[Activity] Give back exactly the lines from the beginning of the listing below to the line holding "## Resources", both ends included; the pictures stay out.

[Given records]

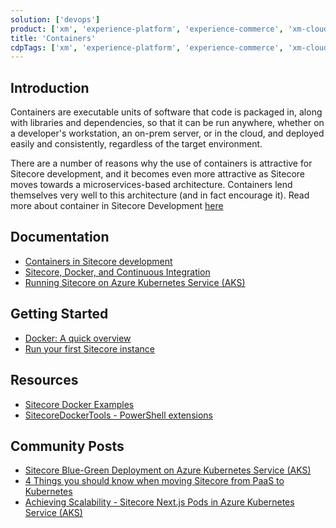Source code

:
 ```yaml
---
solution: ['devops']
product: ['xm', 'experience-platform', 'experience-commerce', 'xm-cloud']
title: 'Containers'
cdpTags: ['xm', 'experience-platform', 'experience-commerce', 'xm-cloud']
---
```


## Introduction

Containers are executable units of software that code is packaged in, along with libraries and dependencies, so that it can be run anywhere, whether on a developer's workstation, an on-prem server, or in the cloud, and deployed easily and consistently, regardless of the target environment.

There are a number of reasons why the use of containers is attractive for Sitecore development, and it becomes even more attractive as Sitecore moves towards a microservices-based architecture. Containers lend themselves very well to this architecture (and in fact encourage it). Read more about container in Sitecore Development [here](https://doc.sitecore.com/xp/en/developers/100/developer-tools/containers-in-sitecore-development.html)

## Documentation

- [Containers in Sitecore development](https://doc.sitecore.com/xp/en/developers/101/developer-tools/containers-in-sitecore-development.html)
- [Sitecore, Docker, and Continuous Integration](https://www.sitecore.com/knowledge-center/getting-started/sitecore-docker-and-continuous-integration)
- [Running Sitecore on Azure Kubernetes Service (AKS)](https://www.sitecore.com/knowledge-center/getting-started/running-sitecore-on-azure-kubernetes-service)

## Getting Started

- [Docker: A quick overview](https://www.sitecore.com/knowledge-center/getting-started/docker-a-quick-overview)
- [Run your first Sitecore instance](https://doc.sitecore.com/xp/en/developers/101/developer-tools/run-your-first-sitecore-instance.html)

## Resources

- [Sitecore Docker Examples](https://github.com/Sitecore/docker-examples)
- [SitecoreDockerTools - PowerShell extensions ](https://sitecore.myget.org/feed/sc-powershell/package/nuget/SitecoreDockerTools)

## Community Posts

- [Sitecore Blue-Green Deployment on Azure Kubernetes Service (AKS)](https://www.linkedin.com/pulse/sitecore-blue-green-deployment-aks-nambhi-krishnan-dhinakaran/)
- [4 Things you should know when moving Sitecore from PaaS to Kubernetes](https://www.linkedin.com/pulse/4-things-you-should-know-when-moving-sitecore-from-paas-van-tricht/)
- [Achieving Scalability - Sitecore Next.js Pods in Azure Kubernetes Service (AKS)](https://www.linkedin.com/pulse/achieving-scalability-sitecore-nextjs-pods-aks-ramkumar/)
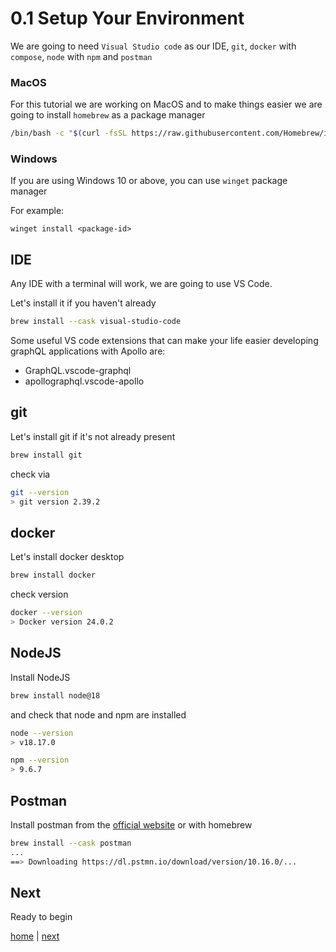 # 0.1 Setup Your Environment

We are going to need `Visual Studio code` as our IDE, `git`, `docker` with `compose`, `node` with `npm` and `postman`

### MacOS

For this tutorial we are working on MacOS and to make things easier we are going to install `homebrew` as a package manager

```bash
/bin/bash -c "$(curl -fsSL https://raw.githubusercontent.com/Homebrew/install/master/install.sh)"
```

### Windows

If you are using Windows 10 or above, you can use `winget` package manager

For example:

```poweshell
winget install <package-id>
```

## IDE

Any IDE with a terminal will work, we are going to use VS Code. 

Let's install it if you haven't already

```bash
brew install --cask visual-studio-code
```

Some useful VS code extensions that can make your life easier developing graphQL applications with Apollo are:

* GraphQL.vscode-graphql
* apollographql.vscode-apollo


## git

Let's install git if it's not already present

```bash
brew install git
```

check via 

```bash
git --version
> git version 2.39.2
```

## docker

Let's install docker desktop

```bash
brew install docker
```

check version

```bash
docker --version
> Docker version 24.0.2
```

## NodeJS

Install NodeJS

```bash
brew install node@18
```

and check that node and npm are installed

```bash
node --version
> v18.17.0
```

```bash
npm --version
> 9.6.7
```

## Postman

Install postman from the [official website]() or with homebrew

```bash
brew install --cask postman
...
==> Downloading https://dl.pstmn.io/download/version/10.16.0/...
```

## Next

Ready to begin

[home](../readme.md) | [next](./1_1_setup_apollo_server.md)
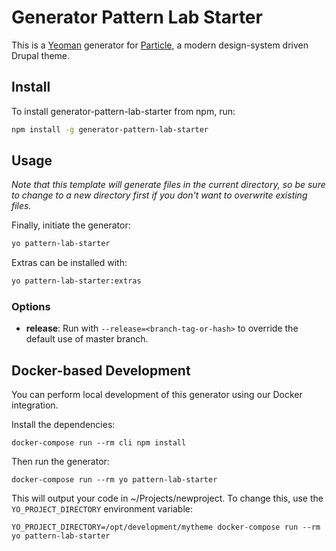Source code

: # Generator Pattern Lab Starter

This is a [Yeoman](http://yeoman.io) generator for [Particle](https://github.com/phase2/pattern-lab-starter), a modern design-system driven Drupal theme.

## Install

To install generator-pattern-lab-starter from npm, run:

```bash
npm install -g generator-pattern-lab-starter
```

## Usage

*Note that this template will generate files in the current directory, so be sure to change to a new directory first if you don't want to overwrite existing files.*

Finally, initiate the generator:

```bash
yo pattern-lab-starter
```

Extras can be installed with:

```bash
yo pattern-lab-starter:extras
```

### Options

* **release**: Run with `--release=<branch-tag-or-hash>` to override the default use of master branch.

## Docker-based Development

You can perform local development of this generator using our Docker integration.

Install the dependencies:

```
docker-compose run --rm cli npm install
```

Then run the generator:

```
docker-compose run --rm yo pattern-lab-starter
```

This will output your code in ~/Projects/newproject. To change this, use the `YO_PROJECT_DIRECTORY` environment variable:

```
YO_PROJECT_DIRECTORY=/opt/development/mytheme docker-compose run --rm yo pattern-lab-starter
```
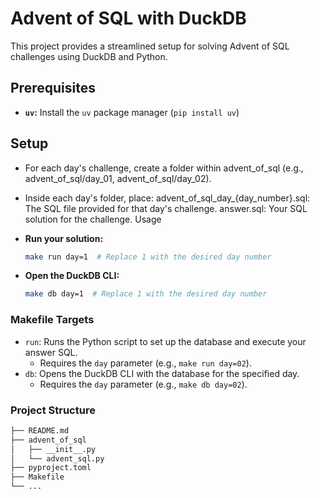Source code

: # Advent of SQL with DuckDB

This project provides a streamlined setup for solving Advent of SQL challenges using DuckDB and Python.

## Prerequisites

- **`uv`:**  Install the `uv` package manager (`pip install uv`)


## Setup

- For each day's challenge, create a folder within advent_of_sql (e.g., advent_of_sql/day_01, advent_of_sql/day_02).
- Inside each day's folder, place:
    advent_of_sql_day_{day_number}.sql: The SQL file provided for that day's challenge.
    answer.sql: Your SQL solution for the challenge.
Usage
- **Run your solution:**

   ```bash
   make run day=1  # Replace 1 with the desired day number
   ```

- **Open the DuckDB CLI:**

   ```bash
   make db day=1  # Replace 1 with the desired day number
   ```

### Makefile Targets
- `run`: Runs the Python script to set up the database and execute your answer SQL.
    - Requires the `day` parameter (e.g., `make run day=02`).
- `db`: Opens the DuckDB CLI with the database for the specified day. 
    - Requires the `day` parameter (e.g., `make db day=02`).

### Project Structure

```bash
├── README.md
├── advent_of_sql
│   ├── __init__.py
│   └── advent_sql.py
├── pyproject.toml
├── Makefile
└── ...
```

[Task answer]
Source code

:
 ```yaml
---
solution: ['devops']
product: ['xm', 'experience-platform', 'experience-commerce', 'xm-cloud']
title: 'Containers'
cdpTags: ['xm', 'experience-platform', 'experience-commerce', 'xm-cloud']
---
```


## Introduction

Containers are executable units of software that code is packaged in, along with libraries and dependencies, so that it can be run anywhere, whether on a developer's workstation, an on-prem server, or in the cloud, and deployed easily and consistently, regardless of the target environment.

There are a number of reasons why the use of containers is attractive for Sitecore development, and it becomes even more attractive as Sitecore moves towards a microservices-based architecture. Containers lend themselves very well to this architecture (and in fact encourage it). Read more about container in Sitecore Development [here](https://doc.sitecore.com/xp/en/developers/100/developer-tools/containers-in-sitecore-development.html)

## Documentation

- [Containers in Sitecore development](https://doc.sitecore.com/xp/en/developers/101/developer-tools/containers-in-sitecore-development.html)
- [Sitecore, Docker, and Continuous Integration](https://www.sitecore.com/knowledge-center/getting-started/sitecore-docker-and-continuous-integration)
- [Running Sitecore on Azure Kubernetes Service (AKS)](https://www.sitecore.com/knowledge-center/getting-started/running-sitecore-on-azure-kubernetes-service)

## Getting Started

- [Docker: A quick overview](https://www.sitecore.com/knowledge-center/getting-started/docker-a-quick-overview)
- [Run your first Sitecore instance](https://doc.sitecore.com/xp/en/developers/101/developer-tools/run-your-first-sitecore-instance.html)

## Resources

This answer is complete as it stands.